Życie jest książką pisaną każdego dnia. Kiedy coś się kończy, to jednocześnie otwiera się nowa karta. Warto wtedy zadać sobie pytanie: Czego nowego dowiedziałem się o sobie samym?
Jak można to zrobić w sposób praktyczny? Podaję swoje refleksje.
- Nie jestem politykiem. Nie podnoszę łapki do góry, by przyłączyć się do większości, jeżeli jest to sprzeczne z moimi zasadami i normami.
- Jestem wszechstronny. Potrafię poruszać się i w „humanistyce” i „ekonomice”.

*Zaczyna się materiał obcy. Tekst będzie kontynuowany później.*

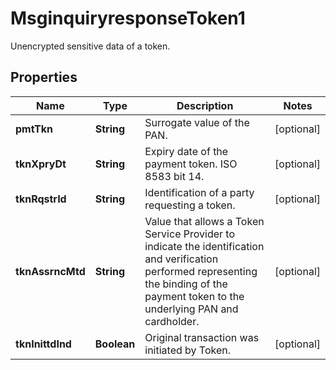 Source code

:

# MsginquiryresponseToken1

Unencrypted sensitive data of a token.
## Properties

Name | Type | Description | Notes
------------ | ------------- | ------------- | -------------
**pmtTkn** | **String** | Surrogate value of the PAN. |  [optional]
**tknXpryDt** | **String** | Expiry date of the payment token. ISO 8583 bit 14. |  [optional]
**tknRqstrId** | **String** | Identification of a party requesting a token. |  [optional]
**tknAssrncMtd** | **String** | Value that allows a Token Service Provider to indicate the identification and verification performed representing the binding of the payment token to the underlying PAN and cardholder. |  [optional]
**tknInittdInd** | **Boolean** | Original transaction was initiated by Token. |  [optional]



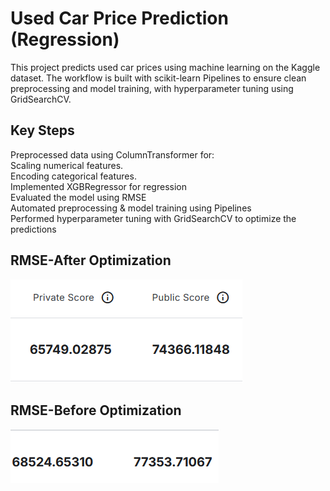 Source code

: # Used Car Price Prediction (Regression)

This project predicts used car prices using machine learning on the Kaggle dataset.
The workflow is built with scikit-learn Pipelines to ensure clean preprocessing and model training, with hyperparameter tuning using GridSearchCV.

## Key Steps

Preprocessed data using ColumnTransformer for:<br>
Scaling numerical features.<br>
Encoding categorical features.<br>
Implemented XGBRegressor for regression<br>
Evaluated the model using RMSE<br>
Automated preprocessing & model training using Pipelines<br>
Performed hyperparameter tuning with GridSearchCV to optimize the predictions<br>

## RMSE-After Optimization 
![Score](/grid_searchcv.png)

## RMSE-Before Optimization
![Score](/base_acc.png)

- Mam swoje zasady, normy i wartości. Najważniejszą z nich jest bycie w zgodzie z sobą i własnym sumieniem.
- Życie samo weryfikuje przyjaciół. Rozwiązania które dają mi inni, nie są moimi- nie ma idealnych rozwiązań dla wszystkich.
- Nie oczekując niczego mogę zyskać wszystko.
- Nie jestem zwierzęciem stadnym. Dobrze czuję się w relacji indywidualnej z Klientem. Obcy jest mi stadny, owczy pęd za większością.
- Nie potrafię, a tak naprawdę nie chcę wyrzec się swoich wartości dla korzyści finansowych, awansu, zachowania pracy.
- Jeżeli wierzę w jakąś ideę, jestem jej wierny do końca, nawet swoim kosztem.
- Jeżeli mam coś zrobić, muszę mieć przekonanie co do słuszności mojej decyzji.
- Łatwo ufam ludziom, a może przewrotnie: Do samego końca wierzę w uczciwość i dobro tkwiące w drugim człowieku.